◆ TASK DESCRIPTION ◆
Starting at the line that holds "## Step 9: Test the Application" and stopping at the line that holds "2. Fill in the", restate the records below word for word, with both of those lines included.
(Beginning of RECORDS FOR THE EXERCISE)
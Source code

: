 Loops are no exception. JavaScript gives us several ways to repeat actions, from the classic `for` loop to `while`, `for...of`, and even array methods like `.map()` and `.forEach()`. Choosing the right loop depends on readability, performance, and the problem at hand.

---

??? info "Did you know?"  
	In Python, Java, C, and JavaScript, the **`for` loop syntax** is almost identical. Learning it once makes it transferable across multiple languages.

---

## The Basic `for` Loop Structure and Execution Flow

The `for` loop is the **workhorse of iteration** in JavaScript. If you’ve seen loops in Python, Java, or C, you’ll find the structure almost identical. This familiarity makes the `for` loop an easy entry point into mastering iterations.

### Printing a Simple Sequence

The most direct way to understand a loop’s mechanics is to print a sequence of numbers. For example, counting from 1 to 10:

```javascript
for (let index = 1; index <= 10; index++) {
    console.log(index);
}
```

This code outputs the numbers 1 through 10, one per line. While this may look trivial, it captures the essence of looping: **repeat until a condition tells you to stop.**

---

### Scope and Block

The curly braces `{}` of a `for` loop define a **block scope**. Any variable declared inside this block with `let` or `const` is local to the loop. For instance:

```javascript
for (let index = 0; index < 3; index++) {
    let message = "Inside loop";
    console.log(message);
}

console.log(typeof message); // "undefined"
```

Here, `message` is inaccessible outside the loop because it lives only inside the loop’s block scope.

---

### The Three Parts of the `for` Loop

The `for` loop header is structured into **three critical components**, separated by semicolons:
(End of RECORDS FOR THE EXERCISE)
(Beginning of RECORDS FOR THE EXERCISE)
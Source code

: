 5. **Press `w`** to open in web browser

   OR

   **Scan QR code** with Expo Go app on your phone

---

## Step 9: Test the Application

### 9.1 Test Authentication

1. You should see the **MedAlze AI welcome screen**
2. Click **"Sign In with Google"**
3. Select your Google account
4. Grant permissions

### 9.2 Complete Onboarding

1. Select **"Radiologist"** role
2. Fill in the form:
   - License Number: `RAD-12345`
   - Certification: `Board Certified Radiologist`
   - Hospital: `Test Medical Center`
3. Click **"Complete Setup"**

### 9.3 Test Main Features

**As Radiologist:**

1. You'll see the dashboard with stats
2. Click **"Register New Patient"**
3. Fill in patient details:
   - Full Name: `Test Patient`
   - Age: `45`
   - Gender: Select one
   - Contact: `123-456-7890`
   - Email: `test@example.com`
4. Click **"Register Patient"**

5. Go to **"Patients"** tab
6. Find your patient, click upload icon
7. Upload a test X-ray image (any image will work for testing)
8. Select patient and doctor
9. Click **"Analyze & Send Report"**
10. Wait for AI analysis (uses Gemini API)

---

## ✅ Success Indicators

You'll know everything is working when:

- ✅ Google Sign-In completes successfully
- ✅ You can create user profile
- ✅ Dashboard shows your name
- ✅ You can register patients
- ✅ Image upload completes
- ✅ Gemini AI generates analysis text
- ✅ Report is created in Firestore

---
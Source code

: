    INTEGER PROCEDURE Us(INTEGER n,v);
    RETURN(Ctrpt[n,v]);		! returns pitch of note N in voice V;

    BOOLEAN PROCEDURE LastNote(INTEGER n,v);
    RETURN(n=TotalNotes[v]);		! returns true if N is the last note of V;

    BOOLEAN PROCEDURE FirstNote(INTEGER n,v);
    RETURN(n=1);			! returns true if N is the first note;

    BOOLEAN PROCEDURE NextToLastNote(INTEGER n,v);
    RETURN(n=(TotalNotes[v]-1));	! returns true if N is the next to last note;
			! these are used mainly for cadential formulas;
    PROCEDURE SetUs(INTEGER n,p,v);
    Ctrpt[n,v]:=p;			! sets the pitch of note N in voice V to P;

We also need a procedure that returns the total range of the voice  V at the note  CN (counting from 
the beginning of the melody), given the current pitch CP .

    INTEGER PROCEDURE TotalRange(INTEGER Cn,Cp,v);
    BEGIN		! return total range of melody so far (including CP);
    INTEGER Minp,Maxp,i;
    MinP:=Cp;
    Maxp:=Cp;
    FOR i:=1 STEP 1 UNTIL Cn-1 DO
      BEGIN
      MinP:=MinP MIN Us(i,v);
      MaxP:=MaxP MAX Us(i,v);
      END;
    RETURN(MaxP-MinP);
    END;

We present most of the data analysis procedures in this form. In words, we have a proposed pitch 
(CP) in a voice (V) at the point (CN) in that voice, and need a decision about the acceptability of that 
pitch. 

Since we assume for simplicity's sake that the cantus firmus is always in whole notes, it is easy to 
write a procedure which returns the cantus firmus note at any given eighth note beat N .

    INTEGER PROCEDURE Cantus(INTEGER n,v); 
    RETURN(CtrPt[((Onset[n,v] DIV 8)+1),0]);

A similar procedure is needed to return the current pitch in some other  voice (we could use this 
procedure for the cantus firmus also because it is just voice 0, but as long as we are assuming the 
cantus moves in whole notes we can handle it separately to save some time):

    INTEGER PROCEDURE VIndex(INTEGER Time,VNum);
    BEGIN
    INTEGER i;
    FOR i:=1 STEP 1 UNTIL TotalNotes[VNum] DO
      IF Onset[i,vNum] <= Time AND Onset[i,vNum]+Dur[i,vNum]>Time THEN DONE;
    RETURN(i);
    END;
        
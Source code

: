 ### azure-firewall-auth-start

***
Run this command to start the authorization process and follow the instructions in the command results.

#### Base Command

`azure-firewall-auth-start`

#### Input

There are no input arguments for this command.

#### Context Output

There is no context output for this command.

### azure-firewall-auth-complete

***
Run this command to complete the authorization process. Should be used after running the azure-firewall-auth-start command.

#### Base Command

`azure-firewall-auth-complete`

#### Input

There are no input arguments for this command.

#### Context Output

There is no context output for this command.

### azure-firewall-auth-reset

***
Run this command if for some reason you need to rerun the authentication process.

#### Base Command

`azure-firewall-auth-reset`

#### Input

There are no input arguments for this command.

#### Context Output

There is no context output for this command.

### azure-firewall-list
(End of RECORDS FOR THE EXERCISE)
◆ RESULT OF THE TASK ◆
## Step 9: Test the Application

### 9.1 Test Authentication

1. You should see the **MedAlze AI welcome screen**
2. Click **"Sign In with Google"**
3. Select your Google account
4. Grant permissions

### 9.2 Complete Onboarding

1. Select **"Radiologist"** role
2. Fill in the form:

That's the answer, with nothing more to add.